L’Olympique de Marseille et la Caisse d’Epargne Provence Alpes Corse ont signé un contrat de naming de sept ans : le stade Vélodrome prendra le nom de « Cepac Vélodrome ».
Le deal est acté. L’OM officialise un partenariat de naming avec la Caisse d’Epargne Provence Alpes Corse, dont le nom commercial est CEPAC, pour une durée de sept ans.

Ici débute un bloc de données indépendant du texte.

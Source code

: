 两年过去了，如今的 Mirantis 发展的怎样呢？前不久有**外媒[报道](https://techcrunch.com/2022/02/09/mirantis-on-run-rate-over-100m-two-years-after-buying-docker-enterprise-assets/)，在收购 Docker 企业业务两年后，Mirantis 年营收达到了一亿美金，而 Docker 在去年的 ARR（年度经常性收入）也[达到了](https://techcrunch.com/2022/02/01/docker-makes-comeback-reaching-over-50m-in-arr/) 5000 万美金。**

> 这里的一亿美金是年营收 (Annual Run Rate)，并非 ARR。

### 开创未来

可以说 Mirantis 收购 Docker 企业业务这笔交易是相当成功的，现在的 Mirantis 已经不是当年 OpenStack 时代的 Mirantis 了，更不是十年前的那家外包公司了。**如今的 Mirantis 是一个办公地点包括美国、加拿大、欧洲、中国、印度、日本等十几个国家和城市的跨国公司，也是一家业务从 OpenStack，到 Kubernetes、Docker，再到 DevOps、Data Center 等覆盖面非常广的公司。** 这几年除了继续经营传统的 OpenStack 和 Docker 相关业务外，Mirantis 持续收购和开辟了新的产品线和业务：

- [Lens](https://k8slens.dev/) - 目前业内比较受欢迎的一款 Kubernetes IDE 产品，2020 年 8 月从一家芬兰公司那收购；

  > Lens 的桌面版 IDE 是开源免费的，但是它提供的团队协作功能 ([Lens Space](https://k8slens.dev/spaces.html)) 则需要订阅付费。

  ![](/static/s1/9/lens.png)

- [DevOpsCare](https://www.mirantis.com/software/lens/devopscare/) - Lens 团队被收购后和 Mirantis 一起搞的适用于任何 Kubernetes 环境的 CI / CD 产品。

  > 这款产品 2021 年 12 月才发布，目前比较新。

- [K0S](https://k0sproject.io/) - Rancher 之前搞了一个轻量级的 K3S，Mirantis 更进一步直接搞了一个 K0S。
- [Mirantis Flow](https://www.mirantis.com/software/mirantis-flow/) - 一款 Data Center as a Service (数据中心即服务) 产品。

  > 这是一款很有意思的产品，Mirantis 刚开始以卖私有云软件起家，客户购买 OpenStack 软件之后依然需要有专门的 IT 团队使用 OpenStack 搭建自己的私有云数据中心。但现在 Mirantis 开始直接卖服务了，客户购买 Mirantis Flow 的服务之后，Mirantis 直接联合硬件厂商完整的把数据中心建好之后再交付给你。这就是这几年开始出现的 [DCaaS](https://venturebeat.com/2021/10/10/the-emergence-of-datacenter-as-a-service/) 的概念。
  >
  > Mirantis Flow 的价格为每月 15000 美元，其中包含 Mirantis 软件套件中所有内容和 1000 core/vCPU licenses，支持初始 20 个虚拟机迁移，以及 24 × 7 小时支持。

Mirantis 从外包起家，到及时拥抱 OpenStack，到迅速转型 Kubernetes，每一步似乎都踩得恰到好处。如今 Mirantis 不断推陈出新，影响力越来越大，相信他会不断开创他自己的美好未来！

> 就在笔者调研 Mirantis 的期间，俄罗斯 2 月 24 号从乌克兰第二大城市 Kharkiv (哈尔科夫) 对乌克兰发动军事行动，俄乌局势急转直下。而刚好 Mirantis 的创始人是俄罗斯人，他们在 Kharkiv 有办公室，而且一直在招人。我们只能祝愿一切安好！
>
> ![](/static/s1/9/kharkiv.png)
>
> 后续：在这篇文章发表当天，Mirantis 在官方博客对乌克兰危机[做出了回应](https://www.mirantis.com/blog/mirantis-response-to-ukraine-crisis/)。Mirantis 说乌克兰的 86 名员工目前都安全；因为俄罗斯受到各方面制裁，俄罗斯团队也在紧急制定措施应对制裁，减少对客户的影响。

Le stade Orange Vélodrome change d’enseigne et devient le Cepac Vélodrome.
Un accord ancré dans le territoire marseillais
La Caisse d’Epargne Provence Alpes Corse est une structure historiquement implantée à Marseille, dont le siège est situé au quartier Saint Menet, traverse de la Buzine, dans le 13e arrondissement. Fondée en 1993, elle est aujourd’hui placée sous la direction d’Albert Achouche, gérant et liquidateur, aux côtés de Marthe Beaunes et Anna Blanc, associées indéfiniment responsables, selon les données officielles de l’INSEE et de l’INPI disponibles sur data.gouv.fr.
Ce type de contrat de naming constitue une source de revenus récurrente pour les clubs sportifs professionnels, en dehors des droits TV et des recettes de billetterie. Sept ans, c’est une durée longue pour ce marché : les accords les plus courants en Ligue 1 courent sur trois à cinq ans. L’engagement de la CEPAC signale une volonté d’ancrage territorial fort autour du club phocéen.
Le naming de stade, levier financier sous-exploité en France
Le marché français du naming sportif reste loin derrière l’Allemagne ou l’Angleterre, où des arènes comme l’Allianz Arena ou l’Emirates Stadium génèrent des dizaines de millions d’euros par saison. En France, les exemples restent rares : le Groupama Stadium à Lyon, l’Arkéa Arena à Bordeaux. L’accord marseillais s’inscrit dans cette dynamique encore naissante.
Les modalités financières du contrat entre l’OM et la CEPAC n’ont pas été rendues publiques à ce stade.